1
votes

In my current project I'm using TF Hub image module along with estimator for a classification problem. As per TF Hub guidelines, I set the tags to "train" in training mode - and to None during Eval/Predict modes. Test loss/accuracy was so bad but training loss kept decreasing. After debugging for days I learnt that somehow the hub's trained model weights were not being used (seemed only the last dense layer outside hub was being reused).

To confirm where the problem is I did not pass "train" tags even for training (with no other changes) - and the problem was immediately resolved.

Grateful for all the help - many thanks!

#inside model_fn
tags_val = None

if is_training:
    tags_val = {"train"}

is_training = (mode == tf.estimator.ModeKeys.TRAIN)

tf_hub_model_spec = "https://tfhub.dev/google/imagenet/inception_v3/feature_vector/1"

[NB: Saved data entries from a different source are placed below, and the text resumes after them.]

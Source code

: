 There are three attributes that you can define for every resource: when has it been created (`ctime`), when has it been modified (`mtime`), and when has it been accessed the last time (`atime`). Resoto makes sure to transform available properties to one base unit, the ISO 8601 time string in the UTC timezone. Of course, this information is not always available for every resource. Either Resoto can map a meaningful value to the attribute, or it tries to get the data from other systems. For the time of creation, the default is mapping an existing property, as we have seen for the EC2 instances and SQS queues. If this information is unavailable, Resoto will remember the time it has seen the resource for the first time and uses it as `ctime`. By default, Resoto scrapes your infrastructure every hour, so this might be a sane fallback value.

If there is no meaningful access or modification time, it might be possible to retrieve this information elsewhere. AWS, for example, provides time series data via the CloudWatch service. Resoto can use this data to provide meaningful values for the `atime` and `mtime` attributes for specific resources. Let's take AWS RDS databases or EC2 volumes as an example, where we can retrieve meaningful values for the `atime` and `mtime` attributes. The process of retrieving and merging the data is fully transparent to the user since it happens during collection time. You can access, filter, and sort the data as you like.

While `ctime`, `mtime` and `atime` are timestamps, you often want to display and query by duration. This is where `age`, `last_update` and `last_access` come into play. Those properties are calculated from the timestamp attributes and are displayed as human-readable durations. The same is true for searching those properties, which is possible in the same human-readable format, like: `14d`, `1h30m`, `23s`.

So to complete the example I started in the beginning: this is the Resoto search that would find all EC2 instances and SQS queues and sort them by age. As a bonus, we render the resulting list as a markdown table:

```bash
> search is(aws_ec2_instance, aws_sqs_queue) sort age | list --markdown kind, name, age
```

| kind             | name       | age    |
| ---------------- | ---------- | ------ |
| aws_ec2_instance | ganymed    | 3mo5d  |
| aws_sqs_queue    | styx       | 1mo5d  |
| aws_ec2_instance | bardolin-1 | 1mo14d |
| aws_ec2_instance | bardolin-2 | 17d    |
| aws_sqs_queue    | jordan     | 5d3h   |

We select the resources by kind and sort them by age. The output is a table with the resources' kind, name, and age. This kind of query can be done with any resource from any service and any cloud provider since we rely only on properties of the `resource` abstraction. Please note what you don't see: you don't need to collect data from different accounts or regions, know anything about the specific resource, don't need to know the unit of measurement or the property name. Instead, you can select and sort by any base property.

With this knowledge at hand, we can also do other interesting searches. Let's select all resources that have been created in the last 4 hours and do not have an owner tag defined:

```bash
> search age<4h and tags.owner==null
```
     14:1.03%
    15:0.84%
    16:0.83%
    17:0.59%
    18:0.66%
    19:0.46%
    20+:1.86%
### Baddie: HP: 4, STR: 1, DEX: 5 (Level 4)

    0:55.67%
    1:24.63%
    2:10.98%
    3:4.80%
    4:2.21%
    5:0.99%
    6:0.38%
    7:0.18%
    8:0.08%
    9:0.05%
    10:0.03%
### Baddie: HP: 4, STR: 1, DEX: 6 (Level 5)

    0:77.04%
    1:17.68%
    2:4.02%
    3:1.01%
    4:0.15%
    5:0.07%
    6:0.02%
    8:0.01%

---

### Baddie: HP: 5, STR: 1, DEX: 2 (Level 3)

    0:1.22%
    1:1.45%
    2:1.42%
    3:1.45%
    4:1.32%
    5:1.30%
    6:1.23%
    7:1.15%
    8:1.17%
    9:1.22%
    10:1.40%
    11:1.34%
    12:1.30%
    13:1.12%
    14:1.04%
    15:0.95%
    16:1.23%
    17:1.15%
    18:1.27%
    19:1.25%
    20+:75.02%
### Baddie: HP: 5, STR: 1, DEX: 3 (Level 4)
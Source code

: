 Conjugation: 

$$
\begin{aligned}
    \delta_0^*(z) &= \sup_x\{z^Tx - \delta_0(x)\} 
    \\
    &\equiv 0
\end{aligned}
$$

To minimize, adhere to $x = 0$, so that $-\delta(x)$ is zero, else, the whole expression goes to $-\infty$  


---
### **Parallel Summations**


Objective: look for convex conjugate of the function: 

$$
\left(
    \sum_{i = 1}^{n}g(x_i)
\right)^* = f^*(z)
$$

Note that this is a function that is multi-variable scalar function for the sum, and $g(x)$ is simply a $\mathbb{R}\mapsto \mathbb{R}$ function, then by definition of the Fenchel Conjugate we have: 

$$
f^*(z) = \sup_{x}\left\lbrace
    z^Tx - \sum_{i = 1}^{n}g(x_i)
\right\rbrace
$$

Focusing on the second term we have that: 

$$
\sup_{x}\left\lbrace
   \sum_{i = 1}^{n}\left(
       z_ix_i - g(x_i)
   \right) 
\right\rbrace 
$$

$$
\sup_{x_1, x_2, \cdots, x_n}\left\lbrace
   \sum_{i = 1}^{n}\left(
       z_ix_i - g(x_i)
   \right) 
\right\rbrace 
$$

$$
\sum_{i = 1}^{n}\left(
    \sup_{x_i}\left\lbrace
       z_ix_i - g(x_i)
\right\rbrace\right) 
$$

img_module = hub.Module(tf_hub_model_spec, trainable=is_training, tags=tags_val)

#Add final dense layer, etc
1

1 Answers

1
votes

For https://tfhub.dev/google/imagenet/inception_v3/feature_vector/1, the difference between default tags (meaning the empty set) and tags={"train"} is that the latter operates batch norm in training mode (i.e., using batch statistics for normalization). If that leads to catastrophic quality loss, my first suspicion would be: are UPDATE_OPS being run with the train_op?

https://github.com/tensorflow/hub/issues/24 discusses that on the side of other issues, with code pointers.